Brian Haines did his best to make it hospitable.
The Ohio tight ends coach cleaned up his office before Saturday’s 42-30 victory over Kansas. Yes, the pink stick-it note from his daughter remained posted on the wall — “I love you” it read — but folders that included call logs and film evaluation were neatly stacked into a file on the corner of his desk.
There was good reason for this. Room W503 that towers over Peden Stadium doubles as the visiting radio booth, and though members of KU’s broadcast team were a bit cramped, they did their best to not disturb Haines’ space.
It was only one example of the disparity between the two programs — at least when it comes to resources off the field.
While KU football completed a $2 million locker-room renovation last year — including a new recruiting lounge with popcorn machine — Ohio’s recruiting lounge literally is the press box, a 40-by-15-foot room with temporary seating for a second row. As KU athletic director Sheahon Zenger prepares to release official plans for a $300 million Memorial Stadium renovation project, Ohio stuffs a full uniformed football player mannequin in a narrow hallway between two offices, likely because there’s no room for it anywhere else.
The disadvantages of being a Mid-American Conference school are stark and obvious. Yet, none of that would have been evident by watching what happened on the field Saturday, as Ohio looked like the team with the better facilities and recruiting advantages as it controlled its Big 12 foe from the start.
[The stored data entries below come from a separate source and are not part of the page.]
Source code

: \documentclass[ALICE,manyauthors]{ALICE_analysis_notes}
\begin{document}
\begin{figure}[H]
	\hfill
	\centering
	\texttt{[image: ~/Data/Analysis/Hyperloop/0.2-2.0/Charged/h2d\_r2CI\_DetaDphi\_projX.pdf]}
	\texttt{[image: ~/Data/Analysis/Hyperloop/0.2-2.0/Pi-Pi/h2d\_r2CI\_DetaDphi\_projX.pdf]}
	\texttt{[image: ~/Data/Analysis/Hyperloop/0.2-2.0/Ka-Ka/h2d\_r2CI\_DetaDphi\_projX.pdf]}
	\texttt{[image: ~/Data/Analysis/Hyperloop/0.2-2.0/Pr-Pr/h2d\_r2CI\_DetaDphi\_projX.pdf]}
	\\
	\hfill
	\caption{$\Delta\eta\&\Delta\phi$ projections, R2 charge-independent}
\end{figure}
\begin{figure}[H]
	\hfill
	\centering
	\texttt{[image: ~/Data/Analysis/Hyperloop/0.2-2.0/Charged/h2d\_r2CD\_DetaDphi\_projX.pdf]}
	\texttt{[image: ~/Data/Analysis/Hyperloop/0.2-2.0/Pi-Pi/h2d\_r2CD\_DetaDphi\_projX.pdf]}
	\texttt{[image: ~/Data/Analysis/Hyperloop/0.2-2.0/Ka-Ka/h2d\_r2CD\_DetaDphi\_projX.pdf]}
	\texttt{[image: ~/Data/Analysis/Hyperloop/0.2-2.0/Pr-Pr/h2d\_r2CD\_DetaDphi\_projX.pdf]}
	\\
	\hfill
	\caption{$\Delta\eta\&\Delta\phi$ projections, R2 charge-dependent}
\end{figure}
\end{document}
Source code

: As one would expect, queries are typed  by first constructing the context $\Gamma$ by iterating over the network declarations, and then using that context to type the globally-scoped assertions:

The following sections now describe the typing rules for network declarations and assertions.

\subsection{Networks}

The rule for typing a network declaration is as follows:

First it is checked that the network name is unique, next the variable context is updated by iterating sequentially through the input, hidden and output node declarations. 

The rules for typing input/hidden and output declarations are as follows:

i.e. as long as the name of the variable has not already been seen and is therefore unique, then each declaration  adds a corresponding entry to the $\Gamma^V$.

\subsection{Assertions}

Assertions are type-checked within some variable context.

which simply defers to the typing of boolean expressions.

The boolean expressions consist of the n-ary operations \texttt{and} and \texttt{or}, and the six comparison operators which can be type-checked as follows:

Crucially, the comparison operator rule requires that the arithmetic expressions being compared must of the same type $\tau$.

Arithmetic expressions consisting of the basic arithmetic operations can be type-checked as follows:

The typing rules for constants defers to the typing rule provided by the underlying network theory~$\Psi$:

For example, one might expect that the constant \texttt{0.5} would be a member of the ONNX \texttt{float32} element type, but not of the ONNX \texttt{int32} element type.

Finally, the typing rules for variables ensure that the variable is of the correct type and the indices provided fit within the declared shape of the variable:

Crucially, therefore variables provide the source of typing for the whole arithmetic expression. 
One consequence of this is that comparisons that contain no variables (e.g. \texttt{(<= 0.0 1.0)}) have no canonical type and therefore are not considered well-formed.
KU was especially outmatched defensively, getting dominated by a non-Power Five team for the second straight week.
“The thing that sticks out to me the most is we’ve got to do a much better job of limiting big plays in the passing game,” KU coach David Beaty said. “That’s not something that you’re not going to be able to see if you look at tape.”
The Jayhawks were most exposed during a first half in which they fell behind 25-14. Ohio — a run-first team under coach Frank Solich — rotated two different quarterbacks then while still throwing for 175 first-half yards and two touchdowns.
“They came out and whupped us,” KU linebacker Joe Dineen said. “The two quarterbacks, they played great.”
The Bobcats averaged 8.7 yards per play before halftime while scoring on four of their five non-kneel-down possessions.
“We’ve got some young safeties back there that are playing, and they’ve just got to grow up fast,” Beaty said. “And we’ve got to find some other guys that can help us back there to stabilize that.”
KU’s offense, after struggling early, kept the game close for a while. Khalil Herbert found an opening for a 56-yard touchdown run in the second quarter, and receiver Chase Harrell later brought down a jump ball in the corner of the end zone to complete an 18-play, 80-yard scoring drive.
It wouldn’t be enough. Just when KU built some momentum early in the second half with a Mike Lee interception, quarterback Peyton Bender gave it back on the next play with a turnover of his own on a pass deflected by receiver Steven Sims.
“Our offense threw the pick so fast, I was like, ‘Dang, I just caught a pick. We just turned the ball over again?’ ” Lee said. “I still was tired a little.”
Ohio followed with touchdown to make it 32-14, and KU wouldn’t threaten after that.
The loss was the Jayhawks’ 42nd straight on the road, a streak that is two away from the all-time Division I record. KU’s next two away games are at Iowa State and TCU in mid-October.
The Jayhawks, 1-2, open Big 12 play next week at home against West Virginia. They are likely to be double-digit underdogs in each of their remaining games.
“I really feel like a lot of the times, we were in position to make plays,” Dineen said. “We just didn’t make them.”